I saved D in my phone as “D” for two reasons: 1. I have a wild imagination, and 2. I had just finished reading Julie Powell’s second memoir, “Cleaving,” about her sexy affair with a man she called “D.”
A girl can dream.
The day following our first date was a Tuesday, which meant I only got three hours of sleep before I had to get ready for work, with a raging hangover.
Later that morning, D texted me from class (he was in school after being in the air force) saying he, too, was suffering from a terrible hangover. But, he also told me again just how much fun he had and how pretty he thought I was.

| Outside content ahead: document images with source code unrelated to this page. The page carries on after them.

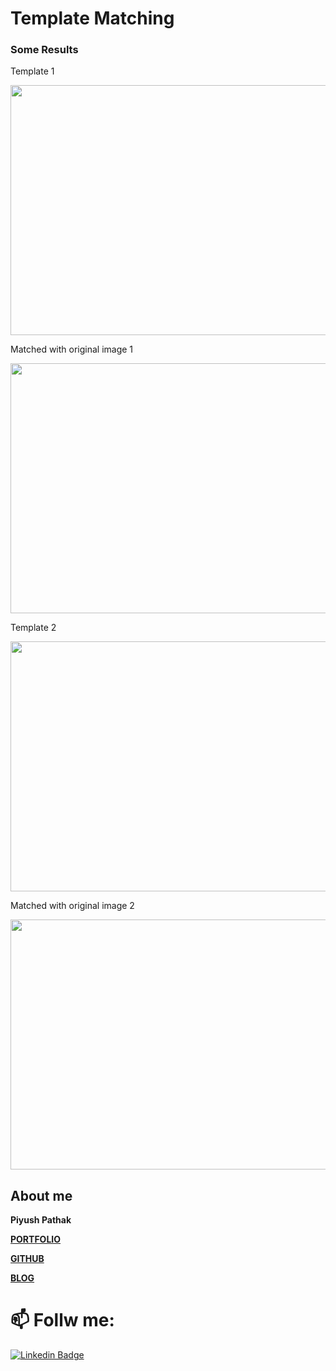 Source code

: # Template Matching

### Some Results


Template 1

<img src="https://github.com/akshaybhatia10/ComputerVison-Projects/blob/master/TemplateMatching/Example%20-%20Template%201.png" alt="" data-canonical-src="https://github.com/akshaybhatia10/ComputerVison-Projects/blob/master/TemplateMatching/Example%20-%20Template%201.png" width="600" height="400" />

Matched with original image 1

<img src="https://github.com/akshaybhatia10/ComputerVison-Projects/blob/master/TemplateMatching/Example%20-%20Matched%201.png" alt="" data-canonical-src="https://github.com/akshaybhatia10/ComputerVison-Projects/blob/master/TemplateMatching/Example%20-%20Matched%201.png" width="600" height="400" />



Template 2

<img src="https://github.com/akshaybhatia10/ComputerVison-Projects/blob/master/TemplateMatching/Example%20-%20Template%202.png" alt="" data-canonical-src="https://github.com/akshaybhatia10/ComputerVison-Projects/blob/master/TemplateMatching/Example%20-%20Template%202.png" width="600" height="400" />

Matched with original image 2

<img src="https://github.com/akshaybhatia10/ComputerVison-Projects/blob/master/TemplateMatching/Example%20-%20Matched%202.png" alt="" data-canonical-src="https://github.com/akshaybhatia10/ComputerVison-Projects/blob/master/TemplateMatching/Example%20-%20Matched%202.png" width="600" height="400" />

## About me

**Piyush Pathak**

[**PORTFOLIO**](https://anirudhrapathak3.wixsite.com/piyush)

[**GITHUB**](https://github.com/piyushpathak03)

[**BLOG**](https://medium.com/@piyushpathak03)


# 📫 Follw me: 

[![Linkedin Badge](https://img.shields.io/badge/-PiyushPathak-blue?style=flat-square&logo=Linkedin&logoColor=white&link=https://www.linkedin.com/in/piyushpathak03/)](https://www.linkedin.com/in/piyushpathak03/)
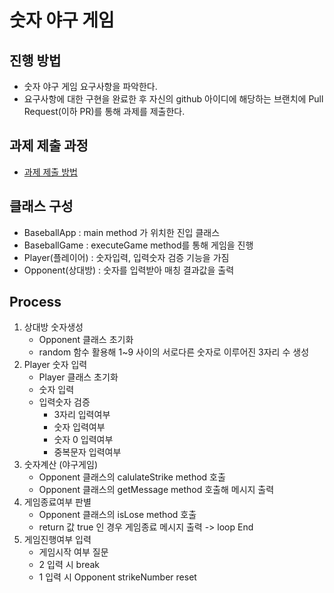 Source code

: # 숫자 야구 게임
## 진행 방법
* 숫자 야구 게임 요구사항을 파악한다.
* 요구사항에 대한 구현을 완료한 후 자신의 github 아이디에 해당하는 브랜치에 Pull Request(이하 PR)를 통해 과제를 제출한다.

## 과제 제출 과정
* [과제 제출 방법](https://github.com/next-step/nextstep-docs/tree/master/precourse)

## 클래스 구성
* BaseballApp : main method 가 위치한 진입 클래스
* BaseballGame : executeGame method를 통해 게임을 진행
* Player(플레이어) : 숫자입력, 입력숫자 검증 기능을 가짐
* Opponent(상대방) : 숫자를 입력받아 매칭 결과값을 출력
 
## Process
1. 상대방 숫자생성
    - Opponent 클래스 초기화
    - random 함수 활용해 1~9 사이의 서로다른 숫자로 이루어진 3자리 수 생성
2. Player 숫자 입력
    - Player 클래스 초기화
    - 숫자 입력
    - 입력숫자 검증
        - 3자리 입력여부
        - 숫자 입력여부
        - 숫자 0 입력여부
        - 중복문자 입력여부
4. 숫자계산 (야구게임)
    - Opponent 클래스의 calulateStrike method 호출
    - Opponent 클래스의 getMessage method 호출해 메시지 출력
5. 게임종료여부 판별
    - Opponent 클래스의 isLose method 호출
    - return 값 true 인 경우 게임종료 메시지 출력 -> loop End
7. 게임진행여부 입력
    - 게임시작 여부 질문
    - 2 입력 시 break
    - 1 입력 시 Opponent strikeNumber reset
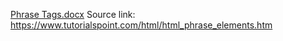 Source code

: [Phrase Tags.docx](https://github.com/LabibArefin123/HTML-Tutorials/files/7134722/Phrase.Tags.docx)
Source link: https://www.tutorialspoint.com/html/html_phrase_elements.htm
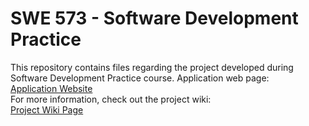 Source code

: # SWE 573 - Software Development Practice
This repository contains files regarding the project developed during Software Development Practice course. 
Application web page:  
[Application Website](https://superanalytics.herokuapp.com/ "Application Website")  
For more information, check out the project wiki:  
[Project Wiki Page](https://github.com/melikemaranki/SWE573/wiki "Project Wiki Page")
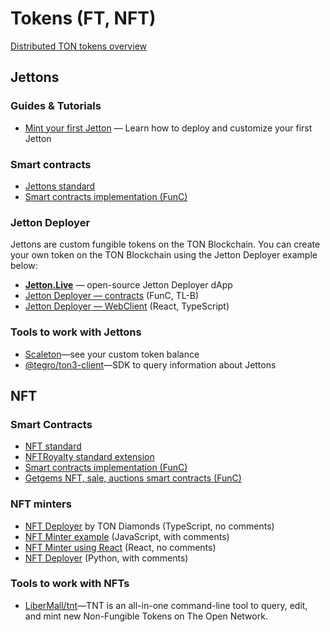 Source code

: # Tokens (FT, NFT)

[Distributed TON tokens overview](https://telegra.ph/Scalable-DeFi-in-TON-03-30)

## Jettons

### Guides & Tutorials

* [Mint your first Jetton](/develop/dapps/tutorials/jetton-minter/) — Learn how to deploy and customize your first Jetton

### Smart contracts

* [Jettons standard](https://github.com/ton-blockchain/TEPs/blob/master/text/0074-jettons-standard.md)
* [Smart contracts implementation (FunC)](https://github.com/ton-blockchain/token-contract/)

### Jetton Deployer

Jettons are custom fungible tokens on the TON Blockchain. You can create your own token on the TON Blockchain using the Jetton Deployer example below:

* **[Jetton.Live](https://jetton.live/)** — open-source Jetton Deployer dApp
* [Jetton Deployer — contracts](https://github.com/ton-defi-org/jetton-deployer-contracts) (FunC, TL-B)
* [Jetton Deployer — WebClient](https://github.com/ton-defi-org/jetton-deployer-webclient) (React, TypeScript)

### Tools to work with Jettons

* [Scaleton](http://scaleton.io)—see your custom token balance
* [@tegro/ton3-client](https://github.com/TegroTON/ton3-client#jettons-example)—SDK to query information about Jettons


## NFT

### Smart Contracts

* [NFT standard](https://github.com/ton-blockchain/TEPs/blob/master/text/0062-nft-standard.md)
* [NFTRoyalty standard extension](https://github.com/ton-blockchain/TEPs/blob/master/text/0066-nft-royalty-standard.md)
* [Smart contracts implementation (FunC)](https://github.com/ton-blockchain/token-contract/)
* [Getgems NFT, sale, auctions smart contracts (FunC)](https://github.com/getgems-io/nft-contracts)

### NFT minters

* [NFT Deployer](https://github.com/tondiamonds/ton-nft-deployer) by TON Diamonds (TypeScript, no comments)
* [NFT Minter example](https://github.com/ton-foundation/token-contract/tree/main/nft/web-example) (JavaScript, with comments)
* [NFT Minter using React](https://github.com/tonbuilders/tonbuilders-minter) (React, no comments)
* [NFT Deployer](https://github.com/anomaly-guard/nft-deployer) (Python, with comments)

### Tools to work with NFTs

* [LiberMall/tnt](https://github.com/LiberMall/tnt)—TNT is an all-in-one command-line tool to query, edit, and mint new Non-Fungible Tokens on The Open Network.
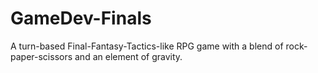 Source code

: # GameDev-Finals
A turn-based Final-Fantasy-Tactics-like RPG game with a blend of rock-paper-scissors and an element of gravity.
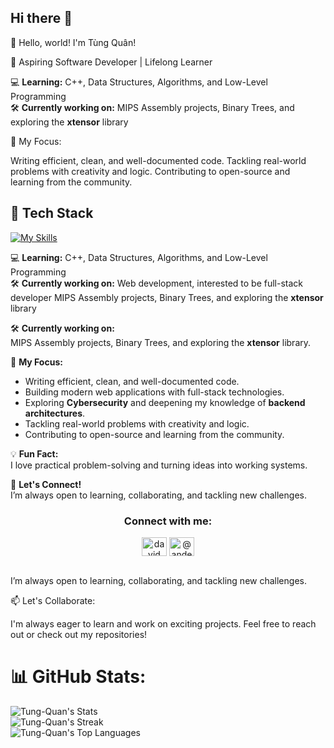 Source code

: ## Hi there 👋

👋 Hello, world! I'm Tùng Quân!

🚀 Aspiring Software Developer | Lifelong Learner

💻 **Learning:** C++, Data Structures, Algorithms, and Low-Level Programming  
🛠 **Currently working on:** MIPS Assembly projects, Binary Trees, and exploring the **xtensor** library

🎯 My Focus:

Writing efficient, clean, and well-documented code.
Tackling real-world problems with creativity and logic.
Contributing to open-source and learning from the community.
## 🧠 Tech Stack
[![My Skills](https://skillicons.dev/icons?i=cpp,python,js,html,css)](https://skillicons.dev)

💻 **Learning:** C++, Data Structures, Algorithms, and Low-Level Programming  
🛠 **Currently working on:** 
Web development, interested to be full-stack developer
MIPS Assembly projects, Binary Trees, and exploring the **xtensor** library

🛠 **Currently working on:**  
MIPS Assembly projects, Binary Trees, and exploring the **xtensor** library.

🎯 **My Focus:**  
- Writing efficient, clean, and well-documented code.  
- Building modern web applications with full-stack technologies.  
- Exploring **Cybersecurity** and deepening my knowledge of **backend architectures**.  
- Tackling real-world problems with creativity and logic.  
- Contributing to open-source and learning from the community.

💡 **Fun Fact:**  
I love practical problem-solving and turning ideas into working systems.

🚀 **Let's Connect!**  
I’m always open to learning, collaborating, and tackling new challenges.


<!-- CONTACTO -->
<h3 align="center">Connect with me:</h3>
<p align="center">
<a href="https://www.linkedin.com/in/qu%C3%A2n-l%C3%A2m-minh-t%C3%B9ng-80b451320/" target="blank"><img align="center" src="https://raw.githubusercontent.com/rahuldkjain/github-profile-readme-generator/master/src/images/icons/Social/linked-in-alt.svg" alt="david mendoza ramos" height="30" width="40" /></a>
<a href="https://www.facebook.com/quan.lamminhtung" target="blank"><img align="center" src="https://raw.githubusercontent.com/rahuldkjain/github-profile-readme-generator/master/src/images/icons/Social/facebook.svg" alt="@andermendoza" height="30" width="40" /></a>
</p></br>
I’m always open to learning, collaborating, and tackling new challenges.

📫 Let's Collaborate:

I'm always eager to learn and work on exciting projects. Feel free to reach out or check out my repositories!



# 📊 GitHub Stats:
![Tung-Quan's Stats](https://github-readme-stats.vercel.app/api?username=Tung-Quan&theme=dracula&show_icons=true&hide_border=false&count_private=true)<br/>
![Tung-Quan's Streak](https://github-readme-streak-stats.herokuapp.com/?user=Tung-Quan&theme=dracula&hide_border=false)<br/>
![Tung-Quan's Top Languages](https://github-readme-stats.vercel.app/api/top-langs/?username=Tung-Quan&theme=dracula&show_icons=true&hide_border=false&layout=compact)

I was flattered, and very much looking forward to our next date.
But over the next few days, and even weeks, he never asked me.
He would text me, ask me about my day, work, and sometimes he would even say he missed me, but he never asked me out on a date.
A few times, he would ask me to meet up with him late at night, at a friend’s house. But for several reasons, I declined.
The relationship I was in prior to meeting D, was years of informal dating—meeting up places, often late—it was a glorified booty call. I knew I didn’t want to fall into another similar pattern.
Eventually, D stopped texting me, and that was that. I thought about him often; it was rare to have such a good date and then nothing at all, I couldn’t wrap my head around it.
About every 3 or 4 months we would text each other about various things, “Oh, this reminded me of you,” or, “I’ve got extra football tickets if you want them,” but that was the extent of our conversations. I never saw him.
On Valentine’s Day this year, I was chatting with a guy friend of mine online. We were talking about previous Valentine’s Days and people we’ve dated, etc. I thought of D.
So, I looked through my phone (which was only a month old) to see if I still had him saved in the contacts list. There he was: D.
“Was just thinking about you, Happy Valentine’s Day, D!”
I absolutely did not think he would write me back. Up until then, I had no idea why he didn’t ask me on that second date—for all I knew, he hated me.
But, he replied.
“Crazy thing, I thought about you the other day. Happy Valentine’s Day to you, too, Holly!”
…He thought about me? Weird.
“I hope it was a good thought?” I replied.
“Always a good thought when it comes to you,” he wrote back.
Over the next few days, we continued to text. Mostly, it was friendly, until he asked me if it was okay to call me—uh, of course!
When he called, I was nervous, but to my relief, it was the same amazing conversation I remembered. It was easy.
So, if it was so great, why didn’t we ever go on that second date, I asked him.
“I had an amazing time with you, but I wasn’t in a position to date. I hit a slump in my life, had to move back home for a little but, and was embarrassed. I was intimidated by you and didn’t think I had anything to offer you,” he said.
At the time we’d gone on the date, he was in school and was working as a waiter. He never mentioned having to live with his parents to save money.
A year later, he had gotten a promotion to manage the restaurant, had moved into a nice house with two guy roommates, and had taken a break from school.
Here I’d gone the entire year thinking this guy didn’t like me, that he just wanted a booty call, when it was really just him trying to work things out on his end.